Девушки повернулись спиной друг к другу и начали совершать некое подобие пассов раскрытыми ладонями. Своей наготы они попросту в этот момент не чувствовали – даже холод от них отдалился.
– Там точно это есть, – наконец заключила Барбара. – С моей стороны. Полость, ниша. Но рычаг можно с успехом искать всю ночь.
– Погоди, – сестра подвинулась к ней. – Прошлый раз мы ведь сообразили, верно? Нам позволены три вещи: семена, верёвка и кинжал.
– А они хотят крови, – слегка упавшим голосом добавила Олли.
– Думаю, совсем немного, – успокоила её сестра.
Вытащила джамбию и, чуть помедлив, провела по коже запястья. На стену и пол брызнули брусничного цвета капли, ранка тотчас же свернулась – и в тот же миг изнутри донёсся скрежет. Панель от пола до потолка стала ребром, открыв узкую винтовую лестницу – возможно, такую точно, какой девушки не захотели воспользоваться в другом месте.
– Что же, пойдём? – сказала Барби.
– Кажется мне, что нами управляют, – ответила старшая сестра. – Опять же мы босиком, а ступени грязные.
– Не грязней здешних паркетов, – утешила Барба. – И тем более тропинок Чумного Атолла, по которым мы и зимой норовили ходить без башмаков.
Лестница и внешняя дверца оказались почти столь же предупредительны, как и те, что у входа.

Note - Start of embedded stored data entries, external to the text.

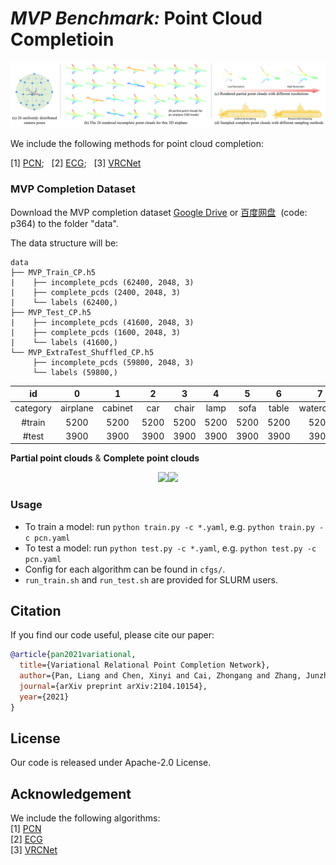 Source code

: # *MVP Benchmark:* Point Cloud Completioin
<p align="center"> 
<img src="images/mvp.png">
</p>


We include the following methods for point cloud completion:

[1] [PCN](https://github.com/wentaoyuan/pcn);&nbsp;&nbsp; [2] [ECG](https://github.com/paul007pl/ECG);&nbsp;&nbsp; [3] [VRCNet](https://github.com/paul007pl/VRCNet)


### MVP Completion Dataset
<!-- Download the MVP completion dataset by the following commands:
```
cd data; sh download_data.sh
``` -->
Download the MVP completion dataset [Google Drive](https://drive.google.com/drive/folders/1XxZ4M_dOB3_OG1J6PnpNvrGTie5X9Vk_) or [百度网盘](https://pan.baidu.com/s/18pli79KSGGsWQ8FPiSW9qg)&nbsp;&nbsp;(code: p364) to the folder "data".

The data structure will be:
```
data
├── MVP_Train_CP.h5
|    ├── incomplete_pcds (62400, 2048, 3)
|    ├── complete_pcds (2400, 2048, 3)
|    └── labels (62400,)
├── MVP_Test_CP.h5
|    ├── incomplete_pcds (41600, 2048, 3)
|    ├── complete_pcds (1600, 2048, 3)
|    └── labels (41600,)
└── MVP_ExtraTest_Shuffled_CP.h5
     ├── incomplete_pcds (59800, 2048, 3)
     └── labels (59800,)
```

| id | 0 | 1 | 2 | 3 | 4 | 5 | 6 | 7 | 8 | 9 | 10 | 11 | 12 | 13 | 14 | 15 |
|:----:|:----:|:----:|:----:|:----:|:----:|:----:|:----:|:----:|:----:|:----:|:----:|:----:|:----:|:----:|:----:|:----:|
| category | airplane | cabinet | car | chair | lamp | sofa | table | watercraft | bed | bench | bookshelf | bus | guitar | motorbike | pistol | skateboard | 
| \#train  | 5200 | 5200 | 5200 | 5200 | 5200 | 5200 | 5200 | 5200 | 2600 | 2600 | 2600 | 2600 | 2600 | 2600 | 2600 | 2600 |
| \#test  | 3900 | 3900 | 3900 | 3900 | 3900 | 3900 | 3900 | 3900 | 1300 | 1300 | 1300 | 1300 | 1300 | 1300 | 1300 | 1300 |


<!-- + Different partial point clouds for the same CAD Model:
<p align="center"> 
<img src="images/partial_pcds.gif", style="zoom: 75%;">
</p>

+ High-quality complete point clouds:
<p align="center"> 
<img src="images/complete_pcds.gif", style="zoom: 75%;">
</p> -->


**Partial point clouds** & **Complete point clouds**

<center>
  <figure>
    <img src="images/partial_pcds.gif", width=450><img src="images/complete_pcds.gif", width=450>
  </figure>
</center>


### Usage
+ To train a model: run `python train.py -c *.yaml`, e.g. `python train.py -c pcn.yaml`
+ To test a model: run `python test.py -c *.yaml`, e.g. `python test.py -c pcn.yaml`
+ Config for each algorithm can be found in `cfgs/`.
+ `run_train.sh` and `run_test.sh` are provided for SLURM users. 


## Citation
If you find our code useful, please cite our paper:
```bibtex
@article{pan2021variational,
  title={Variational Relational Point Completion Network},
  author={Pan, Liang and Chen, Xinyi and Cai, Zhongang and Zhang, Junzhe and Zhao, Haiyu and Yi, Shuai and Liu, Ziwei},
  journal={arXiv preprint arXiv:2104.10154},
  year={2021}
}
```


## License
Our code is released under Apache-2.0 License.


## Acknowledgement
We include the following algorithms:  
[1] [PCN](https://github.com/wentaoyuan/pcn)    
[2] [ECG](https://github.com/paul007pl/ECG)    
[3] [VRCNet](https://github.com/paul007pl/VRCNet)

Ступени не двигались, однако на всём пути горели странного вида факелы, которые зажигались по мере приближения девиц, а потом тухли. Их свет мешался с призрачным сиянием, что текло сверху, оттуда, где обнаружилась узкая щель. Девушки еле протиснулись в неё – и остолбенели.
Они оказались на верху башни, судя по широким зубцам, предназначенном для боя. Однако здесь было выметено как ветром, а в самом центре светился круг из полированного металла или стекла, разделённый на серповидные дольки.
– Стальная диафрагма, – вслух подумала Олли.
– Похоже, тут варварство ритмично чередуется с цивилизацией, – ответила младшая сестра. – Вертское колдовство – с заёмными рутенскими технологиями.
– Так что теперь – снова телесными жидкостями брызгаться?
– Кажется, и так признает. Попробуем на первый случай отразиться в этом глазу.
Они подошли, и Барба осторожно пригнулась к «радужке», в самом деле переливающейся всеми цветами побежалости: желтым, алым, голубым и зеленоватым. Олавирхо держала её за руку, чтобы не затянуло внутрь.
Стоило тени лечь на поверхность, как та совершенно без звука дрогнула и разошлась в стороны, оттесняя девушек и под конец открыв сначала тёмный зрак или окуляр, более похожий на точку, а потом довольно широкий колодец.
Далеко в глубине светились простыни ложа, придвинутого изголовьем к дальней стене, и две крошечные фигурки на нём. Если вглядеться и вдуматься в картину, становилось понятно, что баррикада перекрывала единственную дверь, не заложенную на засов. И, по всей видимости, немилосердно тугую.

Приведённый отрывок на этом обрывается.